• Given data:
*****

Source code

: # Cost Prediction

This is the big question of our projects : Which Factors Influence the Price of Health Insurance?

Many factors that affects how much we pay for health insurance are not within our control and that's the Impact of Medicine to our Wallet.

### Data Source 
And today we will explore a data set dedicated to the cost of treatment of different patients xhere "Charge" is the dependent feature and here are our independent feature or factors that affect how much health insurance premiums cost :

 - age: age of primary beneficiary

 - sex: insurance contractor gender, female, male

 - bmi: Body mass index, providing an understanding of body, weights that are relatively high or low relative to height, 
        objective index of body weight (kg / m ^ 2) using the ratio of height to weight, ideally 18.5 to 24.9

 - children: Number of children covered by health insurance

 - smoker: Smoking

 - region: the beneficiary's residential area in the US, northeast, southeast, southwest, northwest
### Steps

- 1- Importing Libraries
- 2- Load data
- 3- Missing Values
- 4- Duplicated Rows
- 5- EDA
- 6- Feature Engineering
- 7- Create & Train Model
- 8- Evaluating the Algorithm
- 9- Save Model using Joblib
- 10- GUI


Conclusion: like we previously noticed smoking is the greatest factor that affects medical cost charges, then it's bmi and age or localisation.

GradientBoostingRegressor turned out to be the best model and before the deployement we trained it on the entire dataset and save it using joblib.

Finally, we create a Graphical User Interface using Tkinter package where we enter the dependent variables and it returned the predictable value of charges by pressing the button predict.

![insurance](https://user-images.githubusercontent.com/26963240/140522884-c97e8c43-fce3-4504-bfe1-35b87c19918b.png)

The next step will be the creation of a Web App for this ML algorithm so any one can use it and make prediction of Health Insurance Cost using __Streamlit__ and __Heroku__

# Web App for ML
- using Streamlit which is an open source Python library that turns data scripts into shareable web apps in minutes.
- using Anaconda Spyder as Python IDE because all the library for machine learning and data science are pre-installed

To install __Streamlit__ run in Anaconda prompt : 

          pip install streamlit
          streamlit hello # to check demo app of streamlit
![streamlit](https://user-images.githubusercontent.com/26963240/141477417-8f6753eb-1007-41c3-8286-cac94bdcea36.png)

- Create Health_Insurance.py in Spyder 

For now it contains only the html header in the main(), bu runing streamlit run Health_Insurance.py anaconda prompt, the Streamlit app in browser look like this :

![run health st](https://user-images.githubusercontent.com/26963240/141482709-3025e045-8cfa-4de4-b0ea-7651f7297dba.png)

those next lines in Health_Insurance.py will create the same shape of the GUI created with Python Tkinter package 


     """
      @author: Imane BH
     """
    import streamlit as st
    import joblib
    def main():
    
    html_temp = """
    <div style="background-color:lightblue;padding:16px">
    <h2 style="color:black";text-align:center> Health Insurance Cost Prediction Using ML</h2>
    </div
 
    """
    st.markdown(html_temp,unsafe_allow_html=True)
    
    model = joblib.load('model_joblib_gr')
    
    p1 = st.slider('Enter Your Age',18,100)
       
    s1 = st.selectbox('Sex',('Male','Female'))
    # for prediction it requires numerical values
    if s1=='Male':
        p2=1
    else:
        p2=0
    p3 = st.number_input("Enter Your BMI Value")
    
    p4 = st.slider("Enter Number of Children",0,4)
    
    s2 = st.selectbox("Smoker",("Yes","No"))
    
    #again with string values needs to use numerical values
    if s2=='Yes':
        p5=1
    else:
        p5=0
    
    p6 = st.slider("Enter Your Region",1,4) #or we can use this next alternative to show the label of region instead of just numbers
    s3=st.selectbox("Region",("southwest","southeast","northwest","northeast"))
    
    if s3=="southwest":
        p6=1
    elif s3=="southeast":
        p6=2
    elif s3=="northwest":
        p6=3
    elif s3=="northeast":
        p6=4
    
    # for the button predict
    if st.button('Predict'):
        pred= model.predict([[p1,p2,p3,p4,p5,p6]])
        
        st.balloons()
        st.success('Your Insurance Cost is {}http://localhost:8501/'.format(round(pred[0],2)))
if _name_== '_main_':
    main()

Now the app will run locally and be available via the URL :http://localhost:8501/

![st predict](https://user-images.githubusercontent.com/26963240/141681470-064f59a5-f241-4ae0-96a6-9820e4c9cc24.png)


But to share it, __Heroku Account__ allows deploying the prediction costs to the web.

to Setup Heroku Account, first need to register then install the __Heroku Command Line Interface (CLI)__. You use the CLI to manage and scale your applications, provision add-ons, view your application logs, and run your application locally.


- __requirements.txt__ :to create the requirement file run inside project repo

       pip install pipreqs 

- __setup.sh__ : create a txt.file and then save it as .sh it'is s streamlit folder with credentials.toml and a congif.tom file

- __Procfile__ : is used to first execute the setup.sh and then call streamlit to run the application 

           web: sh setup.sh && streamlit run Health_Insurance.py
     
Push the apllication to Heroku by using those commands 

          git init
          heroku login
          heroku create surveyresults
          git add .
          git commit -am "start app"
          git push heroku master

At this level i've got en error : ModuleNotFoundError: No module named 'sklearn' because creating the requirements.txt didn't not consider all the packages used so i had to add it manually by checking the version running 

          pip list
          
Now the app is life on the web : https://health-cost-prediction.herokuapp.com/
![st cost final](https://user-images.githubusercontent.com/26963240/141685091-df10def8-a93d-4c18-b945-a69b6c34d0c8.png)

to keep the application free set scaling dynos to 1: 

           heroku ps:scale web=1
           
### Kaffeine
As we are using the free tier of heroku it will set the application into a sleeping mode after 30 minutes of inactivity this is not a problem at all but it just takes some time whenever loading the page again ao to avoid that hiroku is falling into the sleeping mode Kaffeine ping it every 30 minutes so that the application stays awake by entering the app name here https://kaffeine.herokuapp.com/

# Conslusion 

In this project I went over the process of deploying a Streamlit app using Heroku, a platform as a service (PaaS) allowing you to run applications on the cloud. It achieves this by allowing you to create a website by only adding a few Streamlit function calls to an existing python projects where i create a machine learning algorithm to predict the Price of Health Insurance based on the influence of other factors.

*****

With no line skipped, repeat the records exactly.

• Reply to the exercise:
Source code

: # Cost Prediction

This is the big question of our projects : Which Factors Influence the Price of Health Insurance?

Many factors that affects how much we pay for health insurance are not within our control and that's the Impact of Medicine to our Wallet.

### Data Source 
And today we will explore a data set dedicated to the cost of treatment of different patients xhere "Charge" is the dependent feature and here are our independent feature or factors that affect how much health insurance premiums cost :

 - age: age of primary beneficiary

 - sex: insurance contractor gender, female, male

 - bmi: Body mass index, providing an understanding of body, weights that are relatively high or low relative to height, 
        objective index of body weight (kg / m ^ 2) using the ratio of height to weight, ideally 18.5 to 24.9

 - children: Number of children covered by health insurance

 - smoker: Smoking

 - region: the beneficiary's residential area in the US, northeast, southeast, southwest, northwest
### Steps

- 1- Importing Libraries
- 2- Load data
- 3- Missing Values
- 4- Duplicated Rows
- 5- EDA
- 6- Feature Engineering
- 7- Create & Train Model
- 8- Evaluating the Algorithm
- 9- Save Model using Joblib
- 10- GUI


Conclusion: like we previously noticed smoking is the greatest factor that affects medical cost charges, then it's bmi and age or localisation.

GradientBoostingRegressor turned out to be the best model and before the deployement we trained it on the entire dataset and save it using joblib.

Finally, we create a Graphical User Interface using Tkinter package where we enter the dependent variables and it returned the predictable value of charges by pressing the button predict.

![insurance](https://user-images.githubusercontent.com/26963240/140522884-c97e8c43-fce3-4504-bfe1-35b87c19918b.png)

The next step will be the creation of a Web App for this ML algorithm so any one can use it and make prediction of Health Insurance Cost using __Streamlit__ and __Heroku__

# Web App for ML
- using Streamlit which is an open source Python library that turns data scripts into shareable web apps in minutes.
- using Anaconda Spyder as Python IDE because all the library for machine learning and data science are pre-installed

To install __Streamlit__ run in Anaconda prompt : 

          pip install streamlit
          streamlit hello # to check demo app of streamlit
![streamlit](https://user-images.githubusercontent.com/26963240/141477417-8f6753eb-1007-41c3-8286-cac94bdcea36.png)

- Create Health_Insurance.py in Spyder 

For now it contains only the html header in the main(), bu runing streamlit run Health_Insurance.py anaconda prompt, the Streamlit app in browser look like this :

![run health st](https://user-images.githubusercontent.com/26963240/141482709-3025e045-8cfa-4de4-b0ea-7651f7297dba.png)

those next lines in Health_Insurance.py will create the same shape of the GUI created with Python Tkinter package 


     """
      @author: Imane BH
     """
    import streamlit as st
    import joblib
    def main():
    
    html_temp = """
    <div style="background-color:lightblue;padding:16px">
    <h2 style="color:black";text-align:center> Health Insurance Cost Prediction Using ML</h2>
    </div
 
    """
    st.markdown(html_temp,unsafe_allow_html=True)
    
    model = joblib.load('model_joblib_gr')
    
    p1 = st.slider('Enter Your Age',18,100)
       
    s1 = st.selectbox('Sex',('Male','Female'))
    # for prediction it requires numerical values
    if s1=='Male':
        p2=1
    else:
        p2=0
    p3 = st.number_input("Enter Your BMI Value")
    
    p4 = st.slider("Enter Number of Children",0,4)
    
    s2 = st.selectbox("Smoker",("Yes","No"))
    
    #again with string values needs to use numerical values
    if s2=='Yes':
        p5=1
    else:
        p5=0
    
    p6 = st.slider("Enter Your Region",1,4) #or we can use this next alternative to show the label of region instead of just numbers
    s3=st.selectbox("Region",("southwest","southeast","northwest","northeast"))
    
    if s3=="southwest":
        p6=1
    elif s3=="southeast":
        p6=2
    elif s3=="northwest":
        p6=3
    elif s3=="northeast":
        p6=4
    
    # for the button predict
    if st.button('Predict'):
        pred= model.predict([[p1,p2,p3,p4,p5,p6]])
        
        st.balloons()
        st.success('Your Insurance Cost is {}http://localhost:8501/'.format(round(pred[0],2)))
if _name_== '_main_':
    main()

Now the app will run locally and be available via the URL :http://localhost:8501/

![st predict](https://user-images.githubusercontent.com/26963240/141681470-064f59a5-f241-4ae0-96a6-9820e4c9cc24.png)


But to share it, __Heroku Account__ allows deploying the prediction costs to the web.

to Setup Heroku Account, first need to register then install the __Heroku Command Line Interface (CLI)__. You use the CLI to manage and scale your applications, provision add-ons, view your application logs, and run your application locally.


- __requirements.txt__ :to create the requirement file run inside project repo

       pip install pipreqs 

- __setup.sh__ : create a txt.file and then save it as .sh it'is s streamlit folder with credentials.toml and a congif.tom file

- __Procfile__ : is used to first execute the setup.sh and then call streamlit to run the application 

           web: sh setup.sh && streamlit run Health_Insurance.py
     
Push the apllication to Heroku by using those commands 

          git init
          heroku login
          heroku create surveyresults
          git add .
          git commit -am "start app"
          git push heroku master

At this level i've got en error : ModuleNotFoundError: No module named 'sklearn' because creating the requirements.txt didn't not consider all the packages used so i had to add it manually by checking the version running 

          pip list
          
Now the app is life on the web : https://health-cost-prediction.herokuapp.com/
![st cost final](https://user-images.githubusercontent.com/26963240/141685091-df10def8-a93d-4c18-b945-a69b6c34d0c8.png)

to keep the application free set scaling dynos to 1: 

           heroku ps:scale web=1
           
### Kaffeine
As we are using the free tier of heroku it will set the application into a sleeping mode after 30 minutes of inactivity this is not a problem at all but it just takes some time whenever loading the page again ao to avoid that hiroku is falling into the sleeping mode Kaffeine ping it every 30 minutes so that the application stays awake by entering the app name here https://kaffeine.herokuapp.com/

# Conslusion 

In this project I went over the process of deploying a Streamlit app using Heroku, a platform as a service (PaaS) allowing you to run applications on the cloud. It achieves this by allowing you to create a website by only adding a few Streamlit function calls to an existing python projects where i create a machine learning algorithm to predict the Price of Health Insurance based on the influence of other factors.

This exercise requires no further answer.